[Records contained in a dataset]
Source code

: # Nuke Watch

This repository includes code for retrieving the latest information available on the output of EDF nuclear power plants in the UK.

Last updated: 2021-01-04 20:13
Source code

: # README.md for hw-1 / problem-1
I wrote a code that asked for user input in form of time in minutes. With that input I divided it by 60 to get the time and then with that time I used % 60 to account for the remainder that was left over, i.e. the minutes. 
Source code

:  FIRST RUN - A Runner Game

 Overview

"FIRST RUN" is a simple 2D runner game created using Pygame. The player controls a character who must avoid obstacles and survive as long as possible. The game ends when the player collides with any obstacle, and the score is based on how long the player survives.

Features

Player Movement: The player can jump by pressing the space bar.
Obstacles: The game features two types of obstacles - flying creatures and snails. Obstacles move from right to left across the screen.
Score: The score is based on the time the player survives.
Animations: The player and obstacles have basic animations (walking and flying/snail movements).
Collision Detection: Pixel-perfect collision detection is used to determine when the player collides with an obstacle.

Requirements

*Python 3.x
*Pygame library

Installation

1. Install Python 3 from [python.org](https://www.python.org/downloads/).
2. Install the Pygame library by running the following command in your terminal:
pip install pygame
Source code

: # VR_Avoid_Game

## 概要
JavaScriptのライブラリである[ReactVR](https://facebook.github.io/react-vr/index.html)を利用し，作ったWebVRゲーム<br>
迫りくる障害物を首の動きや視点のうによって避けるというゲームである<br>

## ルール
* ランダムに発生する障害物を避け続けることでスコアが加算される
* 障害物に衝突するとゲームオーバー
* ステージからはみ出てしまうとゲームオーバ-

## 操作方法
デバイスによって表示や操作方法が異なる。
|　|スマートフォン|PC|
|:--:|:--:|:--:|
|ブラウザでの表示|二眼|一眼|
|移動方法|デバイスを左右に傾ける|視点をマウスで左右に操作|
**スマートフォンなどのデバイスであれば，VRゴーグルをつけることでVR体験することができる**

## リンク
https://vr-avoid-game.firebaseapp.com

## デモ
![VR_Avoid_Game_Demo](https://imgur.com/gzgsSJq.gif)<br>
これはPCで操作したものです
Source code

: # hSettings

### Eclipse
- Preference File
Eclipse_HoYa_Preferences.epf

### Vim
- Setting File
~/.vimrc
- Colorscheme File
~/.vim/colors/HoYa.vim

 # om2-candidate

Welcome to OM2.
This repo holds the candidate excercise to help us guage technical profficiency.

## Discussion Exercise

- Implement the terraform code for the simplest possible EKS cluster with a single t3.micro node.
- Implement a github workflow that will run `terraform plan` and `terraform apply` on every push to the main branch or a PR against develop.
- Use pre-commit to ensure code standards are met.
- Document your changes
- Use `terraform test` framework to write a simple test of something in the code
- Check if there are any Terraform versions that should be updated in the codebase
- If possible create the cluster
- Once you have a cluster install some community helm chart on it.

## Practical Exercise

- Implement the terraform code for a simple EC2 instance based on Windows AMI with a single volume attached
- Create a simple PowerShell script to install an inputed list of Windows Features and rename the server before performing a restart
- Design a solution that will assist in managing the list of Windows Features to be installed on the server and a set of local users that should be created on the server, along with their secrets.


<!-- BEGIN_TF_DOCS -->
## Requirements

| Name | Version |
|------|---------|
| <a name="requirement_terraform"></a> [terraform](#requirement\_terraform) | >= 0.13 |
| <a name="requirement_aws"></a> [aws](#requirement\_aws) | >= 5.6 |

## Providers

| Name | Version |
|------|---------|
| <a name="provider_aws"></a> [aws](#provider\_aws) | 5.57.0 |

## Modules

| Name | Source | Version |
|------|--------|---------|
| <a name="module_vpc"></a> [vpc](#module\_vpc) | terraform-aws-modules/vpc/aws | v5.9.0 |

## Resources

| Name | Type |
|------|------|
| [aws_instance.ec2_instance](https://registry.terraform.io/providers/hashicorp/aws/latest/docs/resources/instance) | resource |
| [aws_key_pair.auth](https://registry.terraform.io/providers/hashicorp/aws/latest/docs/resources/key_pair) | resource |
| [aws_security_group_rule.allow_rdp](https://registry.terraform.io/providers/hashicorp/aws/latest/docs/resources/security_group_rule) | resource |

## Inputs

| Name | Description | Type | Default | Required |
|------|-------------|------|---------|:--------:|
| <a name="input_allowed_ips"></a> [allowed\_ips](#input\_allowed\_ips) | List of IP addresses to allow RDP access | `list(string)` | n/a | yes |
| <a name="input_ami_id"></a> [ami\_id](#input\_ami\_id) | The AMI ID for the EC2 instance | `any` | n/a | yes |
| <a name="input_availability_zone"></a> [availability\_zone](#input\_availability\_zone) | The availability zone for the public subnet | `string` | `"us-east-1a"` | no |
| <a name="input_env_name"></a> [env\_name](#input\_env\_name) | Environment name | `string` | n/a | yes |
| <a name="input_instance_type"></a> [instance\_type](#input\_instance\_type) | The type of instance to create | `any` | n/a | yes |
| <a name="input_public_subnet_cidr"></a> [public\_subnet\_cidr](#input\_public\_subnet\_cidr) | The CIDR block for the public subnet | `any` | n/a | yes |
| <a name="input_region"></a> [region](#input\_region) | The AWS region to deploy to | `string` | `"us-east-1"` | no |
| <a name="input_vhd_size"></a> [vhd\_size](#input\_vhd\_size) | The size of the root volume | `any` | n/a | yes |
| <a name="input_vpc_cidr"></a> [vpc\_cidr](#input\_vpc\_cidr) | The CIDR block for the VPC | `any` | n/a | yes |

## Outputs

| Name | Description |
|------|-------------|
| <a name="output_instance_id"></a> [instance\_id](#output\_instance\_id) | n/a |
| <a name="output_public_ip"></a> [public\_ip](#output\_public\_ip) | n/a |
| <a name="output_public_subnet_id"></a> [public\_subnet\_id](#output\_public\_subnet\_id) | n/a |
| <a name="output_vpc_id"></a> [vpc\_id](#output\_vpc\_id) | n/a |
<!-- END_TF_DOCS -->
* * *
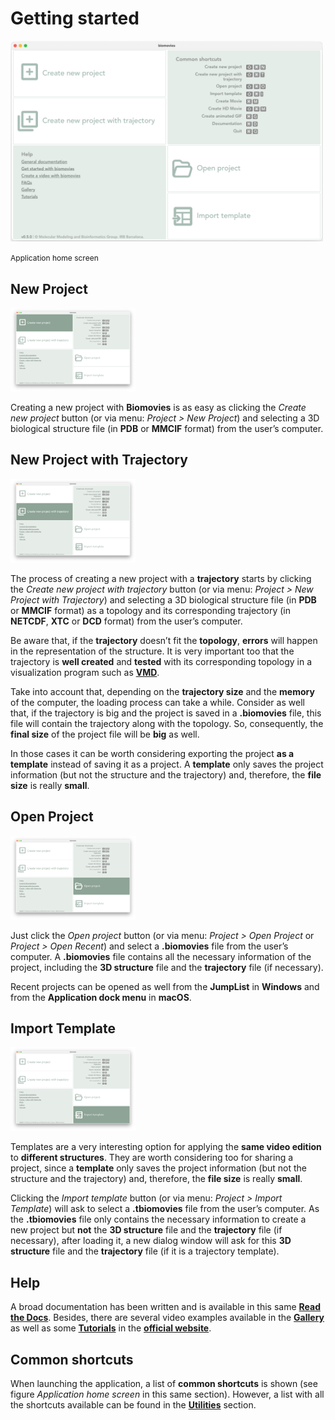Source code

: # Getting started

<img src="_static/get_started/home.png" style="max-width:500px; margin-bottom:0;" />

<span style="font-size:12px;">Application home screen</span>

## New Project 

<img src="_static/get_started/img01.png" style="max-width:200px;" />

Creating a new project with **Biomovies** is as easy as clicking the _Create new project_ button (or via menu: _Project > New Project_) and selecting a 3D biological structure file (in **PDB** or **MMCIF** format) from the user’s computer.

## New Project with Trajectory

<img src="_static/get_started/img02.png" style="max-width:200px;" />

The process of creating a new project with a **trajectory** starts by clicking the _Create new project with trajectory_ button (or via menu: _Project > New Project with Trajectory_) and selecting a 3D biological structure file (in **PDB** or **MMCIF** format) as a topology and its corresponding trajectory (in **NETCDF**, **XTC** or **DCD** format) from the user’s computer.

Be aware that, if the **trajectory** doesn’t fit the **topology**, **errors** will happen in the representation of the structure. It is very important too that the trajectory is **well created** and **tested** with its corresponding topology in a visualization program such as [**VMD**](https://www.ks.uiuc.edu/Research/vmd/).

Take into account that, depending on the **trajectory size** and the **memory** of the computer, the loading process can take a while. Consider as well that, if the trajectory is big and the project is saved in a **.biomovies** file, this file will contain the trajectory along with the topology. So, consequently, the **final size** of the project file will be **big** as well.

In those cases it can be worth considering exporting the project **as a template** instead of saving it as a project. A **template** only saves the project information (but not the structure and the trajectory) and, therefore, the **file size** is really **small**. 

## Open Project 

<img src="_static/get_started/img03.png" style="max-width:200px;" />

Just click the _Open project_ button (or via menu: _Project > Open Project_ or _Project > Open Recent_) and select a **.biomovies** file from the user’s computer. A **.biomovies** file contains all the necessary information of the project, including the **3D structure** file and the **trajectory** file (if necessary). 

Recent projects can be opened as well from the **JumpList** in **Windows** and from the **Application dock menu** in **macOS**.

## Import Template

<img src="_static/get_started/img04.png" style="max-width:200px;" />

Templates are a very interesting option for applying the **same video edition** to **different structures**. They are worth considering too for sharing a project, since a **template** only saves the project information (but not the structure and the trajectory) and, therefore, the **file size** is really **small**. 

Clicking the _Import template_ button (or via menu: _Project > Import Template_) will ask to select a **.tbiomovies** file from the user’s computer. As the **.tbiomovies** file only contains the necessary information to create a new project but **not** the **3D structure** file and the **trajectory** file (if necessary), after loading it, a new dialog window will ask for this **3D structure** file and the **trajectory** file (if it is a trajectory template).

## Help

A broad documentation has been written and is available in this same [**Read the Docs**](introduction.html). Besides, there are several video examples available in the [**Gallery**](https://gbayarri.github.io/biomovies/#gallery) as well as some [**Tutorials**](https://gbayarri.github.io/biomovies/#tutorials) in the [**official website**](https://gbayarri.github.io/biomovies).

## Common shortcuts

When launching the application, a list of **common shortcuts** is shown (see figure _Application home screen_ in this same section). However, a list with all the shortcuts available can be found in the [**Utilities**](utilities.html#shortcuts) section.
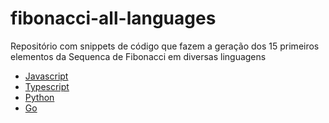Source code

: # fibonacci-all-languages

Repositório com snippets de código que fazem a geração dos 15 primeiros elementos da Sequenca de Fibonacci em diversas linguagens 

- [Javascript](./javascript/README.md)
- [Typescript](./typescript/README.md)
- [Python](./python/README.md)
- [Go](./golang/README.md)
--
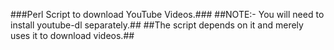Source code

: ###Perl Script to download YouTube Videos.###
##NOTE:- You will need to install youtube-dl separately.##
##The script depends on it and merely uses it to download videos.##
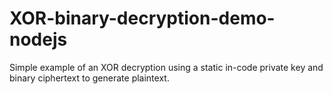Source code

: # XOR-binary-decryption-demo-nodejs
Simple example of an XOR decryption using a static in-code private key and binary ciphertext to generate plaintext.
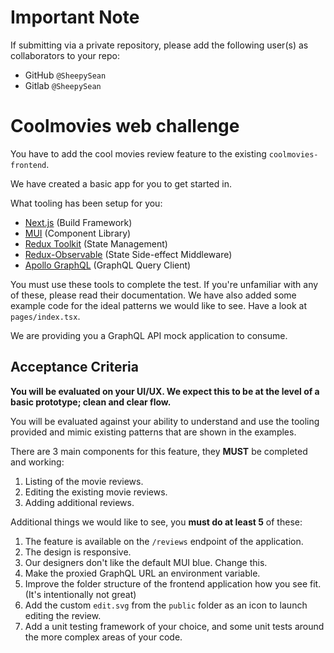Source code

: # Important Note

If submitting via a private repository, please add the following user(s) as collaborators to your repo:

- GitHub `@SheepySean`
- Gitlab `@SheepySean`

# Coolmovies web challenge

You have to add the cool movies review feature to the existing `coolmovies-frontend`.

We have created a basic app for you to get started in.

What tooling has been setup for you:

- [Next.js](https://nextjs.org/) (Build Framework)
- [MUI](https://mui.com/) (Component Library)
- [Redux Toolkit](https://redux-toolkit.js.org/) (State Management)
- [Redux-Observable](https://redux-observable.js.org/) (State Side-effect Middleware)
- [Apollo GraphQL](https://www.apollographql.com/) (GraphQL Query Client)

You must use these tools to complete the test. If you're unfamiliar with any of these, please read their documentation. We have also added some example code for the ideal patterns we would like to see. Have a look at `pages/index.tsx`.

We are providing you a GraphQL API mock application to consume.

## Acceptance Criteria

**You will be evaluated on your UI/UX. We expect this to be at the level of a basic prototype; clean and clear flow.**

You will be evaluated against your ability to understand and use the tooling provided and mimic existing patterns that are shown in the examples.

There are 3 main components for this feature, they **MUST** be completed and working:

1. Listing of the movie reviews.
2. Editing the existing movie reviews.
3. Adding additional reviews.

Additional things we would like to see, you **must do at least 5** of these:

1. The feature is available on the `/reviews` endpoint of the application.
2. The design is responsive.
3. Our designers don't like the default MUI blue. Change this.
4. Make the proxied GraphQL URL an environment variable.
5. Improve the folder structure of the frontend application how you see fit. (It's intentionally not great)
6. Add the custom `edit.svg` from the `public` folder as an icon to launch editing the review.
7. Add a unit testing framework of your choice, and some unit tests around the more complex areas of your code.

▶ **REQUIRED ACTION**
In the entries above, find the line with "2. The design is responsive." and the line with "7. Add a unit", then restate word for word both of them and every line between, with nothing more.

▶ **ANSWER TO THE EXERCISE**
2. The design is responsive.
3. Our designers don't like the default MUI blue. Change this.
4. Make the proxied GraphQL URL an environment variable.
5. Improve the folder structure of the frontend application how you see fit. (It's intentionally not great)
6. Add the custom `edit.svg` from the `public` folder as an icon to launch editing the review.
7. Add a unit testing framework of your choice, and some unit tests around the more complex areas of your code.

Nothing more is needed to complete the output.